___ Data to examine

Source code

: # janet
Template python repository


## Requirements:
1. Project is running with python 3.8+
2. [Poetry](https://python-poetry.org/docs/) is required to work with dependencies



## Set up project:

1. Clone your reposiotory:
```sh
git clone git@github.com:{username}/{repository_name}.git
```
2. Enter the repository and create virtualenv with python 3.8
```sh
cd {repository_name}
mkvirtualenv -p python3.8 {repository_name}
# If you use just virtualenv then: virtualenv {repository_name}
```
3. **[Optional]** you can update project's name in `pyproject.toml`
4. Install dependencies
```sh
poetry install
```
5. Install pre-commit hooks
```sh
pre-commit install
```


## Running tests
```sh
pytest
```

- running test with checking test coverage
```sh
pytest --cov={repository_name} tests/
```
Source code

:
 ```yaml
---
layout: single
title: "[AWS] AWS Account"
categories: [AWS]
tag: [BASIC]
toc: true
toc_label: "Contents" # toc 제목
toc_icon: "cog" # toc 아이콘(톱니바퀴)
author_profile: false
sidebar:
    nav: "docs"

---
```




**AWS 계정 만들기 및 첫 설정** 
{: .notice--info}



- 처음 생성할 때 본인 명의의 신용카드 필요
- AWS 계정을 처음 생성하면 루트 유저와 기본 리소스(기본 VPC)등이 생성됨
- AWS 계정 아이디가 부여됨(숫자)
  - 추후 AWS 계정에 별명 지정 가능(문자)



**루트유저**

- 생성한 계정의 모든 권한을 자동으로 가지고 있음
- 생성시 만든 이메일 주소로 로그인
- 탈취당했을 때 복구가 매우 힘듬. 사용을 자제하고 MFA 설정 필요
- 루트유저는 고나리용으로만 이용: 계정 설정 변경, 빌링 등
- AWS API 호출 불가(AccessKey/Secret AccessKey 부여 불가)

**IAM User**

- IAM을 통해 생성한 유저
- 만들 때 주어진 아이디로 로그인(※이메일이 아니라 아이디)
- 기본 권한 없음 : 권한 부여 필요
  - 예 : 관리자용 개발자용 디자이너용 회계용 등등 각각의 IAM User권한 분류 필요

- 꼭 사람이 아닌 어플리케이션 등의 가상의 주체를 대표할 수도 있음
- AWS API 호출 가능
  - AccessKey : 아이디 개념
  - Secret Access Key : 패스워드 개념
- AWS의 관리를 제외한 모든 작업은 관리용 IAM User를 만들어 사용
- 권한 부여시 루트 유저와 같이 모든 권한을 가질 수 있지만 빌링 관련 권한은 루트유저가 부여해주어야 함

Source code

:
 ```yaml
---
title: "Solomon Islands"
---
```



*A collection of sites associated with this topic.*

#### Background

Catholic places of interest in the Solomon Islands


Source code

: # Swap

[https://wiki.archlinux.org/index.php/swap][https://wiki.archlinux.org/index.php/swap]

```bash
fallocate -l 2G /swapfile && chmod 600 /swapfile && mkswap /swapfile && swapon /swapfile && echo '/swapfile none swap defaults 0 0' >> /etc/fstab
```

______

Prompt:
Copy the entries exactly as they appear.

Written answer:
Source code

: # janet
Template python repository


## Requirements:
1. Project is running with python 3.8+
2. [Poetry](https://python-poetry.org/docs/) is required to work with dependencies



## Set up project:

1. Clone your reposiotory:
```sh
git clone git@github.com:{username}/{repository_name}.git
```
2. Enter the repository and create virtualenv with python 3.8
```sh
cd {repository_name}
mkvirtualenv -p python3.8 {repository_name}
# If you use just virtualenv then: virtualenv {repository_name}
```
3. **[Optional]** you can update project's name in `pyproject.toml`
4. Install dependencies
```sh
poetry install
```
5. Install pre-commit hooks
```sh
pre-commit install
```


## Running tests
```sh
pytest
```

- running test with checking test coverage
```sh
pytest --cov={repository_name} tests/
```
Source code

:
 ```yaml
---
layout: single
title: "[AWS] AWS Account"
categories: [AWS]
tag: [BASIC]
toc: true
toc_label: "Contents" # toc 제목
toc_icon: "cog" # toc 아이콘(톱니바퀴)
author_profile: false
sidebar:
    nav: "docs"

---
```




**AWS 계정 만들기 및 첫 설정** 
{: .notice--info}



- 처음 생성할 때 본인 명의의 신용카드 필요
- AWS 계정을 처음 생성하면 루트 유저와 기본 리소스(기본 VPC)등이 생성됨
- AWS 계정 아이디가 부여됨(숫자)
  - 추후 AWS 계정에 별명 지정 가능(문자)



**루트유저**

- 생성한 계정의 모든 권한을 자동으로 가지고 있음
- 생성시 만든 이메일 주소로 로그인
- 탈취당했을 때 복구가 매우 힘듬. 사용을 자제하고 MFA 설정 필요
- 루트유저는 고나리용으로만 이용: 계정 설정 변경, 빌링 등
- AWS API 호출 불가(AccessKey/Secret AccessKey 부여 불가)

**IAM User**

- IAM을 통해 생성한 유저
- 만들 때 주어진 아이디로 로그인(※이메일이 아니라 아이디)
- 기본 권한 없음 : 권한 부여 필요
  - 예 : 관리자용 개발자용 디자이너용 회계용 등등 각각의 IAM User권한 분류 필요

- 꼭 사람이 아닌 어플리케이션 등의 가상의 주체를 대표할 수도 있음
- AWS API 호출 가능
  - AccessKey : 아이디 개념
  - Secret Access Key : 패스워드 개념
- AWS의 관리를 제외한 모든 작업은 관리용 IAM User를 만들어 사용
- 권한 부여시 루트 유저와 같이 모든 권한을 가질 수 있지만 빌링 관련 권한은 루트유저가 부여해주어야 함

Source code

:
 ```yaml
---
title: "Solomon Islands"
---
```



*A collection of sites associated with this topic.*

#### Background

Catholic places of interest in the Solomon Islands


Source code

: # Swap

[https://wiki.archlinux.org/index.php/swap][https://wiki.archlinux.org/index.php/swap]

```bash
fallocate -l 2G /swapfile && chmod 600 /swapfile && mkswap /swapfile && swapon /swapfile && echo '/swapfile none swap defaults 0 0' >> /etc/fstab
```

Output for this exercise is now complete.